Dataset records -
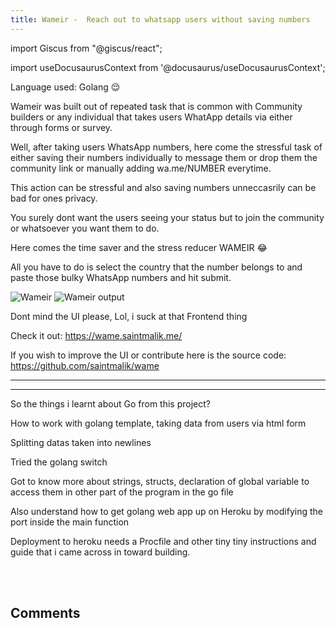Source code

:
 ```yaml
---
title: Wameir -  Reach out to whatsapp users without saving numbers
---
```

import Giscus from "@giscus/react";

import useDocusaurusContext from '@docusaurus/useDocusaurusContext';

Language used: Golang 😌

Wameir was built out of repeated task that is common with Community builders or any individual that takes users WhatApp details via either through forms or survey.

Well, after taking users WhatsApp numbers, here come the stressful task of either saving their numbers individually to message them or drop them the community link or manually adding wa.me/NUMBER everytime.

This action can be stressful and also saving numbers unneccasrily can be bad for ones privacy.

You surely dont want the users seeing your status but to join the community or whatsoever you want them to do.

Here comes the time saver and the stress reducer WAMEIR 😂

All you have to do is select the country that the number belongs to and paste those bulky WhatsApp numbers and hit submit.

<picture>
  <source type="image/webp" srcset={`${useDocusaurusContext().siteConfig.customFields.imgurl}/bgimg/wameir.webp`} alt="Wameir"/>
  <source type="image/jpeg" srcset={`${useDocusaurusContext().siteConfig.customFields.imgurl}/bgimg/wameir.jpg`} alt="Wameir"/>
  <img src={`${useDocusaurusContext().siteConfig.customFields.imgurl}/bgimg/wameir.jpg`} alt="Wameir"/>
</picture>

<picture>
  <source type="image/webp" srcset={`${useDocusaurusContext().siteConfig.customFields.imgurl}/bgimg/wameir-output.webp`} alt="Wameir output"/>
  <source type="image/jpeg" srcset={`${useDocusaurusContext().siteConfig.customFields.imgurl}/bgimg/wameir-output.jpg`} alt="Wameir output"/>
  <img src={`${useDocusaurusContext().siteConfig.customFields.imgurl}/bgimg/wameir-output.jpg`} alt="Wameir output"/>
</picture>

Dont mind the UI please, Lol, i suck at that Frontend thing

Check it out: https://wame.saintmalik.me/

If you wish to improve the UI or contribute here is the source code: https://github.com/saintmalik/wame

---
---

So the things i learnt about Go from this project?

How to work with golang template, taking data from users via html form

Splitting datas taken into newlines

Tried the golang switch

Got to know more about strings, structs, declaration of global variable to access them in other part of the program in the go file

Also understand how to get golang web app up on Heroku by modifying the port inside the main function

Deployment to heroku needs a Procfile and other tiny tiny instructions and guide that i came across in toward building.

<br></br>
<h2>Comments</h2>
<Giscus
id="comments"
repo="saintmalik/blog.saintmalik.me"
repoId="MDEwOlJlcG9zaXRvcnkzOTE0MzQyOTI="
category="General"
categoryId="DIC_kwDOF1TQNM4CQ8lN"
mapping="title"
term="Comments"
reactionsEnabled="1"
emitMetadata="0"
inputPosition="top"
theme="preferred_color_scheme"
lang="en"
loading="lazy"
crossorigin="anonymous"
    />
==
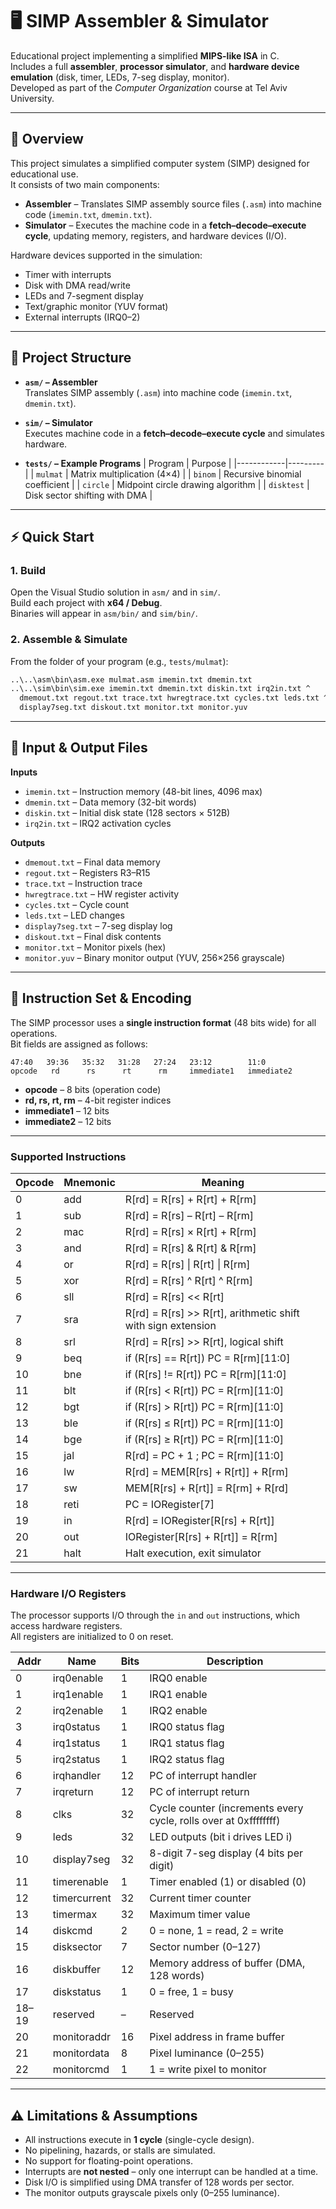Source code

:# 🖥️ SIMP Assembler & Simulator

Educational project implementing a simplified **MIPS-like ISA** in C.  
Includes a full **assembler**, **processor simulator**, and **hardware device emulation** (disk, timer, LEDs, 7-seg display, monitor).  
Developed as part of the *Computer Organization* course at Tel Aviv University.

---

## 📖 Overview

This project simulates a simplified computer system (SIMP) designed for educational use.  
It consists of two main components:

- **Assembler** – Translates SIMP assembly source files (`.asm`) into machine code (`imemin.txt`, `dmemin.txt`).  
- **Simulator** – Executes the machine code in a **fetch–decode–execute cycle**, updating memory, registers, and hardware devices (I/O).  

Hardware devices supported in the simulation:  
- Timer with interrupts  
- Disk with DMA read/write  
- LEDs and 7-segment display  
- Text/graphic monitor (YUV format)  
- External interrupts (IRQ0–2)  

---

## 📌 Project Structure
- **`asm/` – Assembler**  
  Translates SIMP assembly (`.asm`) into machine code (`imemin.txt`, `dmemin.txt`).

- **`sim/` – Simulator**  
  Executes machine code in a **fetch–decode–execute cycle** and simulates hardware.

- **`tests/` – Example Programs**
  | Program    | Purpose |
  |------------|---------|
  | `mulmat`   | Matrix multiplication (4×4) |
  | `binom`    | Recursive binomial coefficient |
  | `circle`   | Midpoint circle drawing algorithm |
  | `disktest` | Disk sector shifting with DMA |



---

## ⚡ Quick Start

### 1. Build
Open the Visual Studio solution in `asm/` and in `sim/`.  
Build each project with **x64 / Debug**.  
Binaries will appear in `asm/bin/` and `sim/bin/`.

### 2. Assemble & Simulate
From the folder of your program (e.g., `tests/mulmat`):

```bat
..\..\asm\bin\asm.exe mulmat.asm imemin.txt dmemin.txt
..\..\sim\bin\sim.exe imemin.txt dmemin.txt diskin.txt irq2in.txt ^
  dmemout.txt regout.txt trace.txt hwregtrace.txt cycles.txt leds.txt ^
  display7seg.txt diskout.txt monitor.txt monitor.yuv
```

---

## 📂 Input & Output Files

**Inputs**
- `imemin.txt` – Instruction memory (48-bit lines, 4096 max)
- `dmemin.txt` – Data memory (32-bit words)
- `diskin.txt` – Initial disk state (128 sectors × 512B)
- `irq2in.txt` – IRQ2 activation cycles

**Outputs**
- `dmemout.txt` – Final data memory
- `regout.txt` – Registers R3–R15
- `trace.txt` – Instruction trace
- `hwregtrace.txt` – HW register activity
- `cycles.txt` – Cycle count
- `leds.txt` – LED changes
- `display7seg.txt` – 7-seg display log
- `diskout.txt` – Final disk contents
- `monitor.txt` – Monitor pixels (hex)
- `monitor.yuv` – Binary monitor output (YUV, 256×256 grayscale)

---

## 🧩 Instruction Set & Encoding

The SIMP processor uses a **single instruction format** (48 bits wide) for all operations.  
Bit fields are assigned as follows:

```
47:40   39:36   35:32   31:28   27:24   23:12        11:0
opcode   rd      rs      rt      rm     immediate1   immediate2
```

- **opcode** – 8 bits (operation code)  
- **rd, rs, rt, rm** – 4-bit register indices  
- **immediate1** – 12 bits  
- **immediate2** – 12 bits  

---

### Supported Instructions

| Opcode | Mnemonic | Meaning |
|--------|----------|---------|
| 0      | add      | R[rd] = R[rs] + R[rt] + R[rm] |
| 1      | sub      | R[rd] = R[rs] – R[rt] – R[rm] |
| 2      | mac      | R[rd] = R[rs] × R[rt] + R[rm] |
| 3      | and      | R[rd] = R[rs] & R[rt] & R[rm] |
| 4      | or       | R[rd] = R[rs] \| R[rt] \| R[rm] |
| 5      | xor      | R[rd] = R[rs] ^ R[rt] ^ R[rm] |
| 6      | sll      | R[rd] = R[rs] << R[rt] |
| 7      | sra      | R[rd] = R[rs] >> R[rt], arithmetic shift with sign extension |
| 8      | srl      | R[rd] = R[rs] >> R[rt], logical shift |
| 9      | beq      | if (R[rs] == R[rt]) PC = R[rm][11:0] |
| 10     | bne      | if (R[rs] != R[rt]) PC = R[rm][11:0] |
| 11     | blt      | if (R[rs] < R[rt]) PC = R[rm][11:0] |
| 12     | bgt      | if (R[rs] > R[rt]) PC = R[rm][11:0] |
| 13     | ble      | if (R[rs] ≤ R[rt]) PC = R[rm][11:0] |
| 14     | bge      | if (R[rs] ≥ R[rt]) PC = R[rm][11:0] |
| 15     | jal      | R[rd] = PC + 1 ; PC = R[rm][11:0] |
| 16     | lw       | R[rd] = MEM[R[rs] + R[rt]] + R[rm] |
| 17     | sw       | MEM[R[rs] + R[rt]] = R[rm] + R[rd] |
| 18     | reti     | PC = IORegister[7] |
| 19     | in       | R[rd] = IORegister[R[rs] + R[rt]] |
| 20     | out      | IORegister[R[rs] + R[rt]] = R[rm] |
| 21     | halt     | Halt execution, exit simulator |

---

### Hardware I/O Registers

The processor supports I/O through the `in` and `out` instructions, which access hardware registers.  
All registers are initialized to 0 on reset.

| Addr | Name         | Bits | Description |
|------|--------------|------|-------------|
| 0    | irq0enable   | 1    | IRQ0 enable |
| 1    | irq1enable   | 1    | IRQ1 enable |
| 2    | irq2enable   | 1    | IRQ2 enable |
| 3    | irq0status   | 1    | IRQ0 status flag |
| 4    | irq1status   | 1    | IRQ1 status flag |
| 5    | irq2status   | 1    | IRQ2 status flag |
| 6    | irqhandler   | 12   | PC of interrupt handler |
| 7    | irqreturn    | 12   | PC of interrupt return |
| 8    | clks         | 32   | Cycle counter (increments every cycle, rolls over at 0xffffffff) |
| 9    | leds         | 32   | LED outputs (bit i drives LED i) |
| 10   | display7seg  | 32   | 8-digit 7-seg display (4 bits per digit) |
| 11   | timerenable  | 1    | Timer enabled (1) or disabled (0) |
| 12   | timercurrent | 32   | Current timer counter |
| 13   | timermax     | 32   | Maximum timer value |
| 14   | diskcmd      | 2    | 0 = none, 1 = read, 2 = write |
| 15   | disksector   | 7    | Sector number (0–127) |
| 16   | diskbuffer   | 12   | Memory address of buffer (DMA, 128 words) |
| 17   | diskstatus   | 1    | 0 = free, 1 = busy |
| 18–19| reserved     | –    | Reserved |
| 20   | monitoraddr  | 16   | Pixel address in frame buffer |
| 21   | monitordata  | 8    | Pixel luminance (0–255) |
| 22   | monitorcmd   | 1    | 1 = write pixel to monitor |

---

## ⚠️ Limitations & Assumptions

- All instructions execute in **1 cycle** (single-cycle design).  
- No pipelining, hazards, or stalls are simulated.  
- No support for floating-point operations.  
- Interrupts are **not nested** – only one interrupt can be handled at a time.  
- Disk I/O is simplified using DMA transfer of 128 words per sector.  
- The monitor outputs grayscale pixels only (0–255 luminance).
---
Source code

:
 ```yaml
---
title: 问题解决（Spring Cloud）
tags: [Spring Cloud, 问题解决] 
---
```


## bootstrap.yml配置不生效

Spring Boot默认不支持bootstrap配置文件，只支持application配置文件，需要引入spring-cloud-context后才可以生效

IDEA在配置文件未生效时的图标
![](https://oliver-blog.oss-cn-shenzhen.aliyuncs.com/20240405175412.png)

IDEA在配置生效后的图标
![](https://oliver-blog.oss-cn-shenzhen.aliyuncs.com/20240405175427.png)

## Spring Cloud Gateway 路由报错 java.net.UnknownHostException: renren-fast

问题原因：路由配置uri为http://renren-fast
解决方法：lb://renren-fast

THE TASK - The required output is a copy of each line in the records where the string "counter" occurs.

OUTPUT OF THE EXERCISE -
| 8    | clks         | 32   | Cycle counter (increments every cycle, rolls over at 0xffffffff) |
| 12   | timercurrent | 32   | Current timer counter |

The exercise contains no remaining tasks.